FWIW: The last couple of months I’ve been involved in a project at work which has required some green-field coding.
I’ve taken the liberty of implementing it in Clojure, but the reason I bring it up here, is that the stuff I’ve been writing has mainly been command-line things with a core.clj, so in theory I could have done it in Planck.
Here are some of the reasons I didn’t:
1) I don’t “trust” Planck enough in terms of knowing that I could get the job done. This is more in terms of libs available than Planck itself.
2) Libs available. I’ve been using the following libs:
- org.clojure/data.csv
- org.clojure/data.zip - org.clojure/data.xml
- cheshire
- clj-http
3) Some of the projects had to interop with java, so Clojure was a given.
My point here is not to pick on Planck, but to give an idea of why I chose not to use Planck.
Also, for some of the stuff I made, I needed to let other people run my code, so I distributed an uberjar. I do not know how to do that in Planck.
@slipset: fascinating! My story is strikingly similar to yours. My stuff is still JVM based and just got published https://github.com/IBM-Watson/kale
seems like kale is a bit more involved than what I’ve been tinkering with 🙂
The above makes you wonder if Planck should provide a -j / —jar
option and do whatever is appropriate in that case. (https://github.com/mfikes/planck/issues/107 or other things)
@mfikes: I guess what I’m looking for, in addition to the missing libs, is some tooling that packages stuff together and creates an executable
Right. Even in the Kale example above, it resorts to alias 'kale=java -jar /Users/ba/Downloads/kale-1.4.0-standalone.jar’
Then your “executable” is kale
.
yes, that’s what I’m doing as well
but it would be cool with a planck-tool make-executable kale
or something
Perhaps if Planck itself could be treated as a native library, then native tools could be built.
anyways, got to pick up the kids in the kindergarten.
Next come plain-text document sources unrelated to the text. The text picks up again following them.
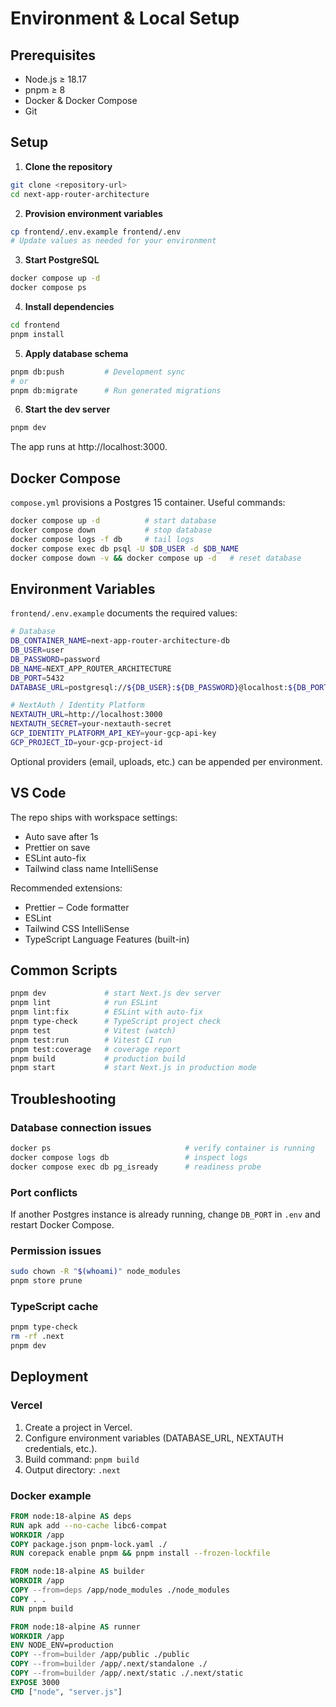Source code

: # Environment & Local Setup

## Prerequisites

- Node.js ≥ 18.17
- pnpm ≥ 8
- Docker & Docker Compose
- Git

## Setup

1. **Clone the repository**
```bash
git clone <repository-url>
cd next-app-router-architecture
```

2. **Provision environment variables**
```bash
cp frontend/.env.example frontend/.env
# Update values as needed for your environment
```

3. **Start PostgreSQL**
```bash
docker compose up -d
docker compose ps
```

4. **Install dependencies**
```bash
cd frontend
pnpm install
```

5. **Apply database schema**
```bash
pnpm db:push         # Development sync
# or
pnpm db:migrate      # Run generated migrations
```

6. **Start the dev server**
```bash
pnpm dev
```

The app runs at http://localhost:3000.

## Docker Compose

`compose.yml` provisions a Postgres 15 container. Useful commands:
```bash
docker compose up -d          # start database
docker compose down           # stop database
docker compose logs -f db     # tail logs
docker compose exec db psql -U $DB_USER -d $DB_NAME
docker compose down -v && docker compose up -d   # reset database
```

## Environment Variables

`frontend/.env.example` documents the required values:

```bash
# Database
DB_CONTAINER_NAME=next-app-router-architecture-db
DB_USER=user
DB_PASSWORD=password
DB_NAME=NEXT_APP_ROUTER_ARCHITECTURE
DB_PORT=5432
DATABASE_URL=postgresql://${DB_USER}:${DB_PASSWORD}@localhost:${DB_PORT}/${DB_NAME}

# NextAuth / Identity Platform
NEXTAUTH_URL=http://localhost:3000
NEXTAUTH_SECRET=your-nextauth-secret
GCP_IDENTITY_PLATFORM_API_KEY=your-gcp-api-key
GCP_PROJECT_ID=your-gcp-project-id
```

Optional providers (email, uploads, etc.) can be appended per environment.

## VS Code

The repo ships with workspace settings:
- Auto save after 1s
- Prettier on save
- ESLint auto-fix
- Tailwind class name IntelliSense

Recommended extensions:
- Prettier ‒ Code formatter
- ESLint
- Tailwind CSS IntelliSense
- TypeScript Language Features (built-in)

## Common Scripts

```bash
pnpm dev             # start Next.js dev server
pnpm lint            # run ESLint
pnpm lint:fix        # ESLint with auto-fix
pnpm type-check      # TypeScript project check
pnpm test            # Vitest (watch)
pnpm test:run        # Vitest CI run
pnpm test:coverage   # coverage report
pnpm build           # production build
pnpm start           # start Next.js in production mode
```

## Troubleshooting

### Database connection issues
```bash
docker ps                              # verify container is running
docker compose logs db                 # inspect logs
docker compose exec db pg_isready      # readiness probe
```

### Port conflicts
If another Postgres instance is already running, change `DB_PORT` in `.env` and restart Docker Compose.

### Permission issues
```bash
sudo chown -R "$(whoami)" node_modules
pnpm store prune
```

### TypeScript cache
```bash
pnpm type-check
rm -rf .next
pnpm dev
```

## Deployment

### Vercel
1. Create a project in Vercel.
2. Configure environment variables (DATABASE_URL, NEXTAUTH credentials, etc.).
3. Build command: `pnpm build`
4. Output directory: `.next`

### Docker example
```dockerfile
FROM node:18-alpine AS deps
RUN apk add --no-cache libc6-compat
WORKDIR /app
COPY package.json pnpm-lock.yaml ./
RUN corepack enable pnpm && pnpm install --frozen-lockfile

FROM node:18-alpine AS builder
WORKDIR /app
COPY --from=deps /app/node_modules ./node_modules
COPY . .
RUN pnpm build

FROM node:18-alpine AS runner
WORKDIR /app
ENV NODE_ENV=production
COPY --from=builder /app/public ./public
COPY --from=builder /app/.next/standalone ./
COPY --from=builder /app/.next/static ./.next/static
EXPOSE 3000
CMD ["node", "server.js"]
```
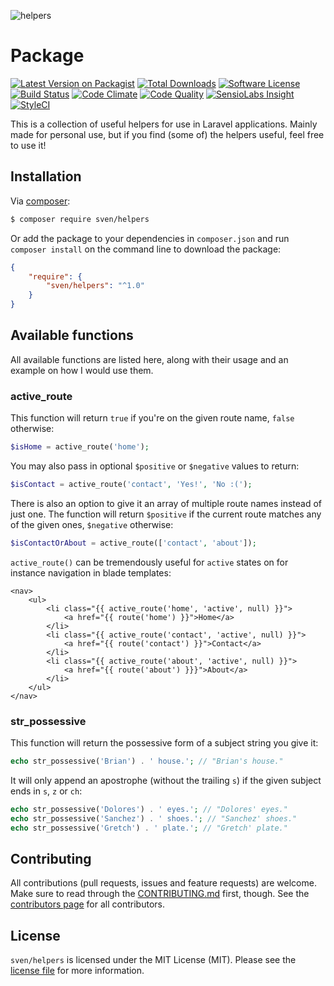 ![helpers](https://cloud.githubusercontent.com/assets/11269635/23331282/fc1f9b66-fb62-11e6-953d-19d813ea39ef.jpg)

# Package

[![Latest Version on Packagist][ico-version]][link-packagist]
[![Total Downloads][ico-downloads]][link-downloads]
[![Software License][ico-license]](LICENSE.md)
[![Build Status][ico-travis]][link-travis]
[![Code Climate][ico-codeclimate]][link-codeclimate]
[![Code Quality][ico-quality]][link-quality]
[![SensioLabs Insight][ico-insight]][link-insight]
[![StyleCI][ico-styleci]][link-styleci]

This is a collection of useful helpers for use in Laravel applications. Mainly
made for personal use, but if you find (some of) the helpers useful, feel free
to use it!

## Installation
Via [composer](http://getcomposer.org):

```bash
$ composer require sven/helpers
```

Or add the package to your dependencies in `composer.json` and run
`composer install` on the command line to download the package:

```json
{
    "require": {
        "sven/helpers": "^1.0"
    }
}
```

## Available functions
All available functions are listed here, along with their usage and an example on how I would use them.

### active_route
This function will return `true` if you're on the given route name, `false` otherwise:  

```php
$isHome = active_route('home');
```

You may also pass in optional `$positive` or `$negative` values to return:

```php
$isContact = active_route('contact', 'Yes!', 'No :(');
```

There is also an option to give it an array of multiple route names instead of just one. The function will
return `$positive` if the current route matches any of the given ones, `$negative` otherwise:

```php
$isContactOrAbout = active_route(['contact', 'about']);
```

`active_route()` can be tremendously useful for `active` states on for instance navigation in blade templates:

```blade
<nav>
    <ul>
        <li class="{{ active_route('home', 'active', null) }}">
            <a href="{{ route('home') }}">Home</a>
        </li>
        <li class="{{ active_route('contact', 'active', null) }}">
            <a href="{{ route('contact') }}">Contact</a>
        </li>
        <li class="{{ active_route('about', 'active', null) }}">
            <a href="{{ route('about') }}}">About</a>
        </li>
    </ul>
</nav>
```

### str_possessive
This function will return the possessive form of a subject string you give it:

```php
echo str_possessive('Brian') . ' house.'; // "Brian's house."
```

It will only append an apostrophe (without the trailing `s`) if the given subject ends
in `s`, `z` or `ch`:

```php
echo str_possessive('Dolores') . ' eyes.'; // "Dolores' eyes."
echo str_possessive('Sanchez') . ' shoes.'; // "Sanchez' shoes."
echo str_possessive('Gretch') . ' plate.'; // "Gretch' plate."
```

## Contributing
All contributions (pull requests, issues and feature requests) are
welcome. Make sure to read through the [CONTRIBUTING.md](CONTRIBUTING.md) first,
though. See the [contributors page](../../graphs/contributors) for all contributors.

## License
`sven/helpers` is licensed under the MIT License (MIT). Please see the
[license file](LICENSE.md) for more information.

[ico-version]: https://img.shields.io/packagist/v/sven/helpers.svg?style=flat-square
[ico-license]: https://img.shields.io/badge/license-MIT-green.svg?style=flat-square
[ico-downloads]: https://img.shields.io/packagist/dt/sven/helpers.svg?style=flat-square
[ico-travis]: https://img.shields.io/travis/svenluijten/helpers.svg?style=flat-square
[ico-codeclimate]: https://img.shields.io/codeclimate/github/svenluijten/helpers.svg?style=flat-square
[ico-quality]: https://img.shields.io/scrutinizer/g/svenluijten/helpers.svg?style=flat-square
[ico-insight]: https://img.shields.io/sensiolabs/i/07542093-e5a4-40a1-8279-5d7c1ff4fda6.svg?style=flat-square
[ico-styleci]: https://styleci.io/repos/83132069/shield

[link-packagist]: https://packagist.org/packages/sven/helpers
[link-downloads]: https://packagist.org/packages/sven/helpers
[link-travis]: https://travis-ci.org/svenluijten/helpers
[link-codeclimate]: https://codeclimate.com/github/svenluijten/helpers
[link-quality]: https://scrutinizer-ci.com/g/svenluijten/helpers/?branch=master
[link-insight]: https://insight.sensiolabs.com/projects/07542093-e5a4-40a1-8279-5d7c1ff4fda6
[link-styleci]: https://styleci.io/repos/83132069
Right now, you’d have to fork Planck, revise it a bit to produce what you want, and then spit out your custom binary. 🙂
OK, later on 🙂
oh, but it could be a shell-script 🙂
🙂
Planck even has the “bundling” logic worked out. So all of the “uberjar” could be in the binary. 🙂
I really don’t care about the implementation, I just want to be able to hand 'a thing' over to my colleague that he can run.
Yes. Ideally that thing would be a monolithic self-contained binary. Like what you get when you download Planck from the site.
and, since it’s Planck, preferably without invoking java.
That’s a cool idea. Then you could essentially create self-contained command line tools.
Exactly
I wonder how hard it would be to have planck
have an option to essentially produce a copy of itself, with additional bundled artifacts, where that copy runs a -main
. That way shipping planck
binaries could be used to create standalone executables.
planck -c some-artifacts -m kale.core —create-binary kale
then
./kale a b c
would essentially execute as if you had done
planck -c some-artifacts -m kale.core a b c
where kale
could be executed on a box that has nothing else on it except OS X.Sounds cool!
Sorry, Bruce for having hijaked kale
as the example 🙂
I’ve been enjoying seeing the kale
name get used in this discussion 😄
And, if you could then run kale --socket-port=1337
which in addition to starting the app also starts a socket REPL in the app, I'd be blown away.